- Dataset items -
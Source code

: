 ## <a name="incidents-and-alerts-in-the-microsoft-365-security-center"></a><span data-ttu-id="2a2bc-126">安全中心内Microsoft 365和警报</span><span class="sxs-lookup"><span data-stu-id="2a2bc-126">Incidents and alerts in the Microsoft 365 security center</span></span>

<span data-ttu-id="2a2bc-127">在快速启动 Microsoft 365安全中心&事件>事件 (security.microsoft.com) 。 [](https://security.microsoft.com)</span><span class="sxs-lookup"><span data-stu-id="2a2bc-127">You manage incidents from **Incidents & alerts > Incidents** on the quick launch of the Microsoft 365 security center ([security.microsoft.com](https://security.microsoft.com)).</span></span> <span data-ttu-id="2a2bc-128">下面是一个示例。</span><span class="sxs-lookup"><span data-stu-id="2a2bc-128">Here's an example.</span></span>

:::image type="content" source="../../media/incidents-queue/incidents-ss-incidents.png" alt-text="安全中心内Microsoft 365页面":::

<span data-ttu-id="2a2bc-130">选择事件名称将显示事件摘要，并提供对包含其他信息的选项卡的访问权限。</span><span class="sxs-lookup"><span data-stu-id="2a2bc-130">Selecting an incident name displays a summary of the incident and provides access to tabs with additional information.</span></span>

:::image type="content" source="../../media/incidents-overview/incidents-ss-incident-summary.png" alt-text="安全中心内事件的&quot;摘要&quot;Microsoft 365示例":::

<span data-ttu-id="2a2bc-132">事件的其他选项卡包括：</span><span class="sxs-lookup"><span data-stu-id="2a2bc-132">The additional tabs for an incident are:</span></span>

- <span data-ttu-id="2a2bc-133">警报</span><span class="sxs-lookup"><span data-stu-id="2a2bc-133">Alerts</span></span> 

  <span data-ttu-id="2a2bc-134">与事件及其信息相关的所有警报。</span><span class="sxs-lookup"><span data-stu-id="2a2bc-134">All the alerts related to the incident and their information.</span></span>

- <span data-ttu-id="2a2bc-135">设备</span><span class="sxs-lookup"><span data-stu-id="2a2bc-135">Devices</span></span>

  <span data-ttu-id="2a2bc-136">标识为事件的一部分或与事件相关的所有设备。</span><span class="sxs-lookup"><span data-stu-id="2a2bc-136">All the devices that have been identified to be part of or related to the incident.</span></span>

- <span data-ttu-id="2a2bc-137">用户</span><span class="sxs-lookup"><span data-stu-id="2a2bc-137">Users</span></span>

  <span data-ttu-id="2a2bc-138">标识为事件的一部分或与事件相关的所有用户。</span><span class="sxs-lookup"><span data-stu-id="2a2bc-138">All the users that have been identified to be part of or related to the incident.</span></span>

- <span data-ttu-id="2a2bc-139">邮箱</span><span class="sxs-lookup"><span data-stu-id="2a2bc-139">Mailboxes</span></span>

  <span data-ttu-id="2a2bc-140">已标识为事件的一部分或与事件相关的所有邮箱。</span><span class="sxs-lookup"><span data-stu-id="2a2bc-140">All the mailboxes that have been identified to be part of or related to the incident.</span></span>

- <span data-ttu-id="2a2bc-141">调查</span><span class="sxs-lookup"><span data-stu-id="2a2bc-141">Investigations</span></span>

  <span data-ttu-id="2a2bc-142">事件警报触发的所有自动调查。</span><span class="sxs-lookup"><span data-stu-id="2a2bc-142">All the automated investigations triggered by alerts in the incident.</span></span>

- What you will do -
All lines from the one with "the mailboxes that" through the final line above are to be quoted exactly; quote no other line.

- Response area -
  <span data-ttu-id="2a2bc-140">已标识为事件的一部分或与事件相关的所有邮箱。</span><span class="sxs-lookup"><span data-stu-id="2a2bc-140">All the mailboxes that have been identified to be part of or related to the incident.</span></span>

- <span data-ttu-id="2a2bc-141">调查</span><span class="sxs-lookup"><span data-stu-id="2a2bc-141">Investigations</span></span>

  <span data-ttu-id="2a2bc-142">事件警报触发的所有自动调查。</span><span class="sxs-lookup"><span data-stu-id="2a2bc-142">All the automated investigations triggered by alerts in the incident.</span></span>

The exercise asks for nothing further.